> _TASK DETAILS_
For the string "application", find every matching line in the records and copy it.
━━ SUPPLIED INFORMATION
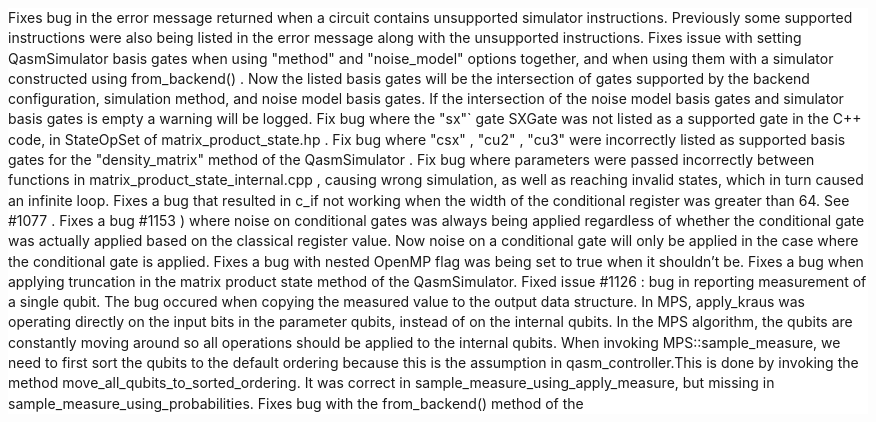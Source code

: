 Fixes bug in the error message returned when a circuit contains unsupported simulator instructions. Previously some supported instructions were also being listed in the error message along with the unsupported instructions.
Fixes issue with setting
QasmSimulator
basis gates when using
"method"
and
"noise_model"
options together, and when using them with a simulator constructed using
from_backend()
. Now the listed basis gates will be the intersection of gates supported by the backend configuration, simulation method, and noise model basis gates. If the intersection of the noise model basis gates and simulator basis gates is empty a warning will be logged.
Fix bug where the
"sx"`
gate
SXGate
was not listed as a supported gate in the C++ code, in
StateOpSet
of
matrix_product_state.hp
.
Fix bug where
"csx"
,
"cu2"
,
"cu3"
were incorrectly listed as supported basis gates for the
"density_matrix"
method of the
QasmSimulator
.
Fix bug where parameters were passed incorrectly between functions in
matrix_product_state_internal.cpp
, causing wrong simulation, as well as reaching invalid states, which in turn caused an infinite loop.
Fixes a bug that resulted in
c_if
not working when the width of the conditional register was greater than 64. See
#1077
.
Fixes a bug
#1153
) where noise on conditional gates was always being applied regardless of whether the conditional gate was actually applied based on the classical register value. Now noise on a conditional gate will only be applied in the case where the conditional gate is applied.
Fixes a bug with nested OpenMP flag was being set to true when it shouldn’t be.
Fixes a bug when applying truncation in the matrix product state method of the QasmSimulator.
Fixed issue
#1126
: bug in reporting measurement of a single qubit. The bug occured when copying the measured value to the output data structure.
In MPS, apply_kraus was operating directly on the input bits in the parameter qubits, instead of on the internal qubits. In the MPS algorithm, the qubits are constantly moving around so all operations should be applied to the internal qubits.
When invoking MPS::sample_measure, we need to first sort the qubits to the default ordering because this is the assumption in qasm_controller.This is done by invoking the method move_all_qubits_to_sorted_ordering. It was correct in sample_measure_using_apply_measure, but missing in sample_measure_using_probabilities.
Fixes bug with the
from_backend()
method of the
━━━━
━━ SUPPLIED INFORMATION
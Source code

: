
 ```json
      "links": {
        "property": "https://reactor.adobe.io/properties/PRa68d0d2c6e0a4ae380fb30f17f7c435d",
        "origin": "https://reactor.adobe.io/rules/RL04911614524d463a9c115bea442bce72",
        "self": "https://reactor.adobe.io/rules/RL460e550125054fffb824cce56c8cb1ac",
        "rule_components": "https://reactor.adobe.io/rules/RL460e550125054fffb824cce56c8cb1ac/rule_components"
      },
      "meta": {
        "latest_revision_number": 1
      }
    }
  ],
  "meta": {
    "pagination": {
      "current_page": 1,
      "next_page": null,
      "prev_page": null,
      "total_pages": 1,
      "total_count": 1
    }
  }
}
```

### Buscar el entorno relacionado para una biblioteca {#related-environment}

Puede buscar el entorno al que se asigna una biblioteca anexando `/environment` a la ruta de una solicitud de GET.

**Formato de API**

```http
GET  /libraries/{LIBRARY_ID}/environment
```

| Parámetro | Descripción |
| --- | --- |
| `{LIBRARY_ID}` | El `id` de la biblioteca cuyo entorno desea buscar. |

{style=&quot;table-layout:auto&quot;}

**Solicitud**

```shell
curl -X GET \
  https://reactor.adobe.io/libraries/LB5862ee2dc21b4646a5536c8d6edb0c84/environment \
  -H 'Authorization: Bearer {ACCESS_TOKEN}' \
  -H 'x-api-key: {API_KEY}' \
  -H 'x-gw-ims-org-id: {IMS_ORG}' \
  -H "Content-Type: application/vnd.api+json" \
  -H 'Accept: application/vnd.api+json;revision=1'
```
━━━━
> _TASK RESPONSE_
  -H "Content-Type: application/vnd.api+json" \
  -H 'Accept: application/vnd.api+json;revision=1'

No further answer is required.